Pizzeria Frida (as in Frida Callo, the Mexican artist, bit weird) serves oven-baked, fresh doughy pizza just as you would expect in Southern Italy. A variety of toppings are on the menu including prosciutto, olives, pesto, mushrooms and so much more. Mainly vegetables and buffalo mozzarella, though. No pepperoni or meat feasts here!
Pizzas cost between €7-15 and you might need to queue for a table if it’s a busy night, but they take no bookings. Open 19:30-midnight every day.
On the last night of your 48 hours in Palermo, why not see if there is anything on at Teatro Massimo? They don’t have shows every single night but the theatre definitely hosts touring performances a few nights a week.

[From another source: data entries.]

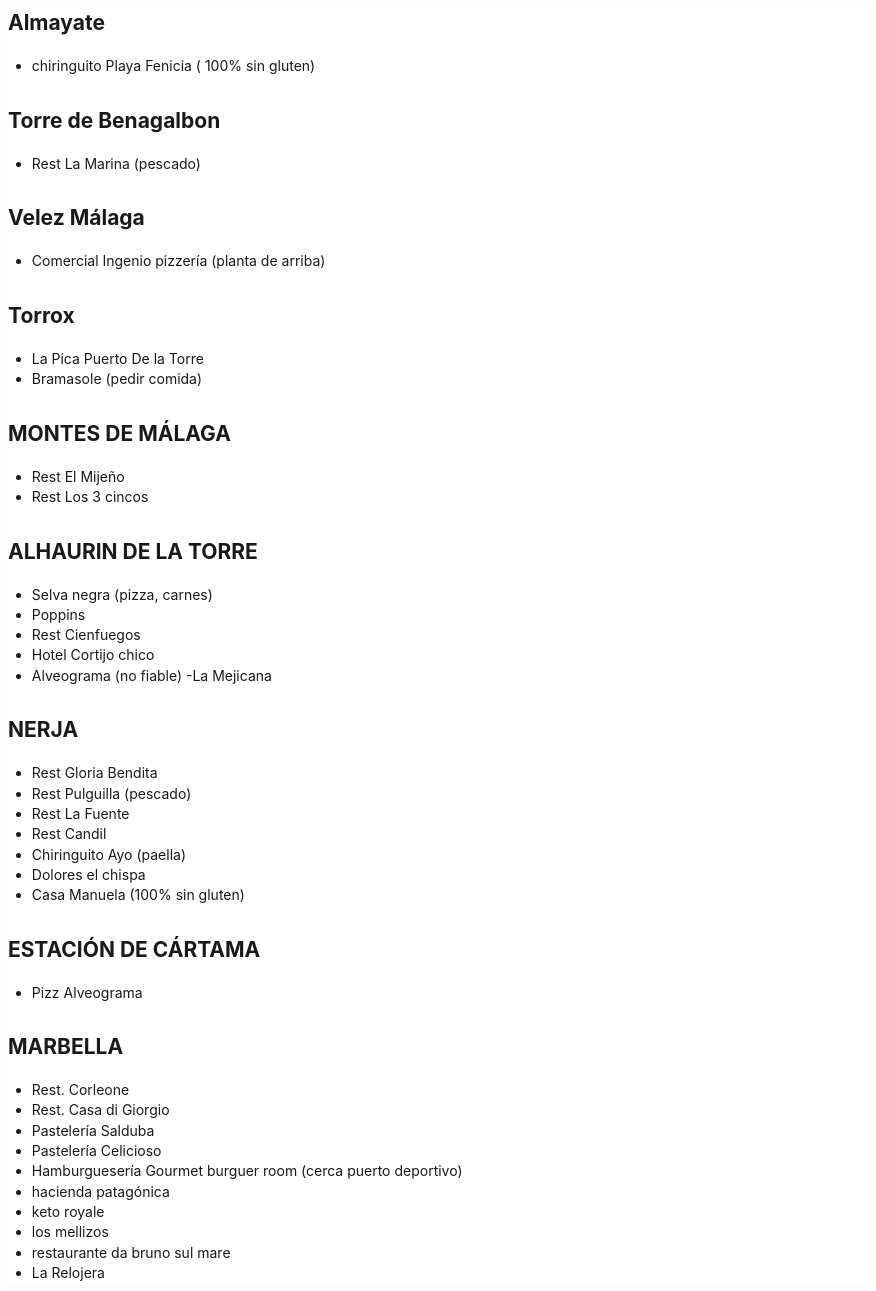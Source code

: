 ## Almayate
- chiringuito Playa Fenicia ( 100% sin gluten)

## Torre de Benagalbon
- Rest La Marina (pescado) 

## Velez Málaga
- Comercial Ingenio pizzería (planta de arriba) 

## Torrox
- La Pica
Puerto De la Torre
- Bramasole (pedir comida)


## MONTES DE MÁLAGA 
- Rest El Mijeño
- Rest Los 3 cincos

## ALHAURIN DE LA TORRE
- Selva negra (pizza, carnes)
- Poppins
- Rest Cienfuegos
- Hotel Cortijo chico
- Alveograma (no fiable)
-La Mejicana

## NERJA
- Rest Gloria Bendita
- Rest Pulguilla (pescado)
- Rest La Fuente
- Rest Candil
- Chiringuito Ayo (paella)
- Dolores el chispa 
- Casa Manuela (100% sin gluten)

## ESTACIÓN DE CÁRTAMA
- Pizz Alveograma 

## MARBELLA
- Rest. Corleone
- Rest. Casa di Giorgio
- Pastelería Salduba 
- Pastelería Celicioso
- Hamburguesería Gourmet burguer room (cerca puerto deportivo)
- hacienda patagónica 
- keto royale 
- los mellizos 
- restaurante da bruno sul mare 
- La Relojera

For example, a concert of two Beethoven’s symphonies is performing in five days time (from when I’m writing this post, of course!) and tickets that cost between €16-30, depending on seats and concessions, are available! Which is very reasonably priced if you consider that’s less than one week’s notice and this is Italy’s biggest opera house.
Or, if you’re a movie fan like I am, why not check out some of the best cinemas in Palermo? It’s not often they show English films or films with English subtitles but you never know.
Day Trips from Palermo
If you’re spending more than 48 hours in Palermo, you’ve absolutely got time for a day trip! And there are some fantastic, easy day trips from Palermo.
- Cefalù – I visited Cefalù which is a coastal town around 40 minutes by train to the east of Palermo. It’s a beautiful little city with a beach and lots of narrow cobbled streets with plenty of bars and shops. Definitely the best option for a day trip! You can read all about my day trip to Cefalù here.
- Monreale – On one of my afternoons in Palermo, I hopped on an organised bus to Monreale, just south of Palermo. Monreale Cathedral is yet another cathedral that’s part of the UNESCO World Heritage site of Arab Norman churches in and around Palermo. You could also visit Monreale in the afternoon of your second day in Palermo if you wanted. You can book your bus tickets to Monreale the morning before your trip via a stand run by a company called Open ArTour next to Villa Bonanno Park and the trip sets off around 15:00. I would not bother with their (or any) Hop on Hop off bus tour of Palermo, but this is an easy way to visit Monreale.
- Mondello Beach – And if you fancy a lazy day on the beach, head west along the coast to Mondello. There aren’t too many things to do in Mondello apart from rolling out your towel and laying on the sand for a few hours. It’s a typical beachside town! You can catch the 806 bus from Palermo to Mondello which takes around 30 minutes. Buses depart roughly every 20 minutes from Liberta’ – Notarbartolo bus stop costing around €1.75 for a single ticket.